Institute of Computational Linguistics, University of Zurich, Binzmuhlestrasse 14, Zurich 8050, Switzerland.
Database (Oxford). 2013 Feb 9;2013:bas053. doi: 10.1093/database/bas053. Print 2013.
In this article, we describe the architecture of the OntoGene Relation mining pipeline and its application in the triage task of BioCreative 2012. The aim of the task is to support the triage of abstracts relevant to the process of curation of the Comparative Toxicogenomics Database. We use a conventional information retrieval system (Lucene) to provide a baseline ranking, which we then combine with information provided by our relation mining system, in order to achieve an optimized ranking. Our approach additionally delivers domain entities mentioned in each input document as well as candidate relationships, both ranked according to a confidence score computed by the system.

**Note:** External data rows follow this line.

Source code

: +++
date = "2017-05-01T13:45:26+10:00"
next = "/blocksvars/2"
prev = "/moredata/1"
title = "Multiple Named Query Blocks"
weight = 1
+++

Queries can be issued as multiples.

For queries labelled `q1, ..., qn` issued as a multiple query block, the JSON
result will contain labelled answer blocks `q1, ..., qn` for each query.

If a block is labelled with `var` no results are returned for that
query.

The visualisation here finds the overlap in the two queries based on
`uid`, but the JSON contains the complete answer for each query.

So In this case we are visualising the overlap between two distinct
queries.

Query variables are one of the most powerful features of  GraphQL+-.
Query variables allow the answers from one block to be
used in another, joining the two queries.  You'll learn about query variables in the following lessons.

This information is presented to the user through an advanced interface aimed at supporting the process of interactive curation. Thanks, in particular, to the high-quality entity recognition, the OntoGene system achieved the best overall results in the task.
在本文中,我们描述了 OntoGene 关系挖掘管道的架构及其在 BioCreative 2012 分诊任务中的应用。该任务的目的是支持与比较毒理学基因组数据库编纂过程相关的摘要的分诊。我们使用传统的信息检索系统(Lucene)提供基线排名,然后将其与我们的关系挖掘系统提供的信息结合起来,以实现优化的排名。我们的方法还提供了在每个输入文档中提到的领域实体以及候选关系,根据系统计算的置信度得分进行排名。该信息通过一个旨在支持交互式编纂过程的高级界面呈现给用户。特别是由于高质量的实体识别,OntoGene 系统在任务中取得了最佳的整体结果。